At the same time, he criticized what he described as anti-Indian voices within parts of the Trump administration.
“I do think there’s folks like Peter Navarro and others inside the administration that are very anti-Indian,” Khanna said.
Earlier at the summit, Khanna offered a broader defense of a values-based U.S.-India partnership and warned against building ties around nationalism or authoritarianism.
“It is what are the values that will undergird the US-India relationship,” he said. “Are we going to form an alliance of convenience based on nationalism?”
Khanna said the two democracies should work together to promote pluralism, democratic governance and international cooperation.
“We must, as the United States, build a multiracial democracy and work with India as a multiracial democracy,” he said.

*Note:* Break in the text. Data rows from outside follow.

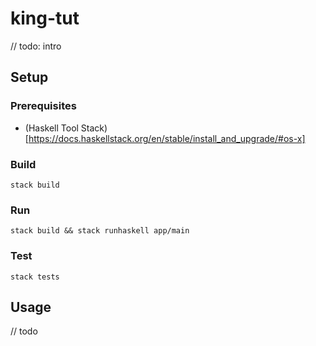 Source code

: # king-tut

// todo: intro

## Setup

### Prerequisites

* (Haskell Tool Stack)[https://docs.haskellstack.org/en/stable/install_and_upgrade/#os-x]

### Build

`stack build`

### Run

`stack build && stack runhaskell app/main`

### Test

`stack tests`

## Usage

// todo
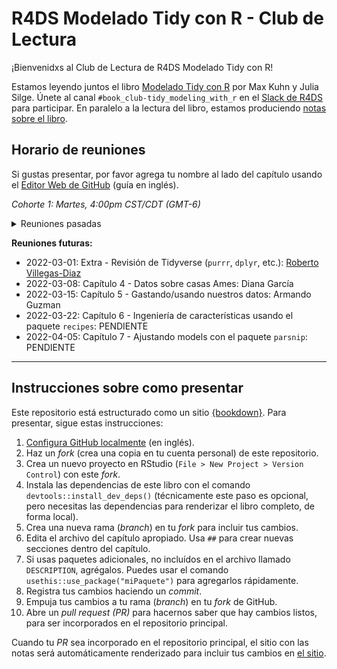 # R4DS Modelado Tidy con R - Club de Lectura

¡Bienvenidxs al Club de Lectura de R4DS Modelado Tidy con R!

Estamos leyendo juntos el libro [Modelado Tidy con R](https://www.tmwr.org/) por Max Kuhn y Julia Silge.
Únete al canal `#book_club-tidy_modeling_with_r` en el [Slack de R4DS](https://r4ds.io/join) para participar.
En paralelo a la lectura del libro, estamos produciendo [notas sobre el libro](https://r4ds.github.io/bookclub-tmwr_es/).

## Horario de reuniones

Si gustas presentar, por favor agrega tu nombre al lado del capítulo usando el [Editor Web de GitHub](https://youtu.be/d41oc2OMAuI) (guía en inglés).

*Cohorte 1: Martes, 4:00pm CST/CDT (GMT-6)*

<details>
  <summary> Reuniones pasadas </summary>
- 2022-02-01: Bienvenida - Esmeralda Cruz-Silva y [Roberto Villegas-Diaz](https://github.com/villegar)
- 2022-02-08: Capítulo 1 - Software para modelado: [Roberto Villegas-Diaz](https://github.com/villegar)
- 2022-02-15: Capítulo 2 - Una cartilla tidyverse: Armando Ocampo
- 2022-02-22: Capítulo 3 - Una revisión de fundamentos de modelado en R: Esmeralda Cruz-Silva
</details>

**Reuniones futuras:**

- 2022-03-01: Extra - Revisión de Tidyverse (`purrr`, `dplyr`, etc.): [Roberto Villegas-Diaz](https://github.com/villegar)
- 2022-03-08: Capítulo 4 - Datos sobre casas Ames: Diana García
- 2022-03-15: Capítulo 5 - Gastando/usando nuestros datos: Armando Guzman
- 2022-03-22: Capítulo 6 - Ingeniería de características usando el paquete `recipes`: PENDIENTE
- 2022-04-05: Capítulo 7 - Ajustando models con el paquete `parsnip`: PENDIENTE
<hr>  

## Instrucciones sobre como presentar

Este repositorio está estructurado como un sitio [{bookdown}](https://CRAN.R-project.org/package=bookdown).
Para presentar, sigue estas instrucciones:

1. [Configura GitHub localmente](https://www.youtube.com/watch?v=hNUNPkoledI) (en inglés).
2. Haz un *fork* (crea una copia en tu cuenta personal) de este repositorio.
3. Crea un nuevo proyecto en RStudio (`File > New Project > Version Control`) con este *fork*.
4. Instala las dependencias de este libro con el comando `devtools::install_dev_deps()` (técnicamente este paso es opcional, pero necesitas las dependencias para renderizar el libro completo, de forma local).
5. Crea una nueva rama (*branch*) en tu *fork* para incluir tus cambios.
6. Edita el archivo del capítulo apropiado. Usa `##` para crear nuevas secciones dentro del capítulo.
7. Si usas paquetes adicionales, no incluídos en el archivo llamado `DESCRIPTION`, agrégalos. Puedes usar el comando `usethis::use_package("miPaquete")` para agregarlos rápidamente.
8. Registra tus cambios haciendo un *commit*.
9. Empuja tus cambios a tu rama (*branch*) en tu *fork* de GitHub.
10. Abre un *pull request (PR)* para hacernos saber que hay cambios listos, para ser incorporados en el repositorio principal.

Cuando tu *PR* sea incorporado en el repositorio principal, el sitio con las notas será automáticamente renderizado para incluir tus cambios en [el sitio](https://r4ds.github.io/bookclub-tmwr_es/).


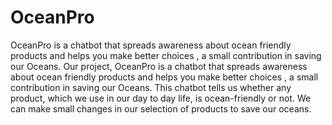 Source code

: # OceanPro
OceanPro is a chatbot that spreads awareness about ocean friendly products and helps you make better choices , a small contribution in saving our Oceans. 
Our project, OceanPro is a chatbot that spreads awareness about ocean friendly products and helps you make better choices , a small contribution in saving our Oceans. This chatbot tells us whether any product, which we use in our day to day life, is ocean-friendly or not. We can make small changes in our selection of products to save our oceans.
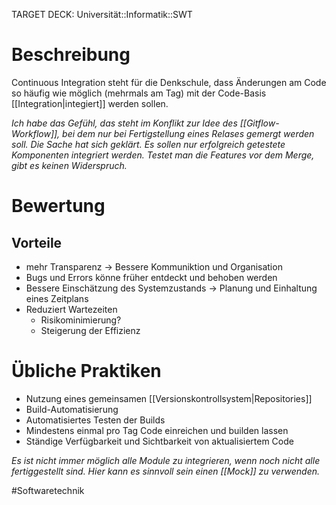 TARGET DECK: Universität::Informatik::SWT

# Beschreibung
Continuous Integration steht für die Denkschule, dass Änderungen am Code so häufig wie möglich (mehrmals am Tag) mit der Code-Basis [[Integration|integiert]] werden sollen.

*Ich habe das Gefühl, das steht im Konflikt zur Idee des [[Gitflow-Workflow]], bei dem nur bei Fertigstellung eines Relases gemergt werden soll. Die Sache hat sich geklärt. Es sollen nur erfolgreich getestete Komponenten integriert werden. Testet man die Features vor dem Merge, gibt es keinen Widerspruch.*


# Bewertung
## Vorteile
- mehr Transparenz -> Bessere Kommuniktion und Organisation
- Bugs und Errors könne früher entdeckt und behoben werden
- Bessere Einschätzung des Systemzustands -> Planung und Einhaltung eines Zeitplans
- Reduziert Wartezeiten
	- Risikominimierung?
	- Steigerung der Effizienz



# Übliche Praktiken
- Nutzung eines gemeinsamen [[Versionskontrollsystem|Repositories]]
- Build-Automatisierung
- Automatisiertes Testen der Builds
- Mindestens einmal pro Tag Code einreichen und builden lassen
- Ständige Verfügbarkeit und Sichtbarkeit von aktualisiertem Code

*Es ist nicht immer möglich alle Module zu integrieren, wenn noch nicht alle fertiggestellt sind. Hier kann es sinnvoll sein einen [[Mock]] zu verwenden.*

#Softwaretechnik  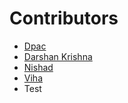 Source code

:  # Contributors

- [Dpac](https://github.com/ldpacl)
- [Darshan Krishna](https;//github.com/DarshanKrishna-DK)
- [Nishad](https://github.com/nishad-max)
- [Viha](https://github.com/VihaShomikha)
- Test
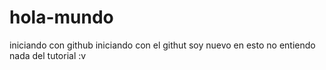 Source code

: # hola-mundo
iniciando con github
iniciando con el githut soy nuevo en esto no entiendo nada del tutorial :v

The congressman also reflected on his own political career as an Indian American, recalling that he was once told an Indian American of Hindu faith would struggle to win elected office in the United States.
“One of the very few people who would say, ‘You keep at it, you keep working, this country will make space for you,’ was Swadesh,” Khanna said, referring to U.S.-India Friendship Council Chairman Swadesh Chatterjee.
Khanna represents California’s Silicon Valley-based 17th Congressional District and is one of the most prominent Indian American voices in Congress on technology, democracy and foreign policy issues. (Source: IANS)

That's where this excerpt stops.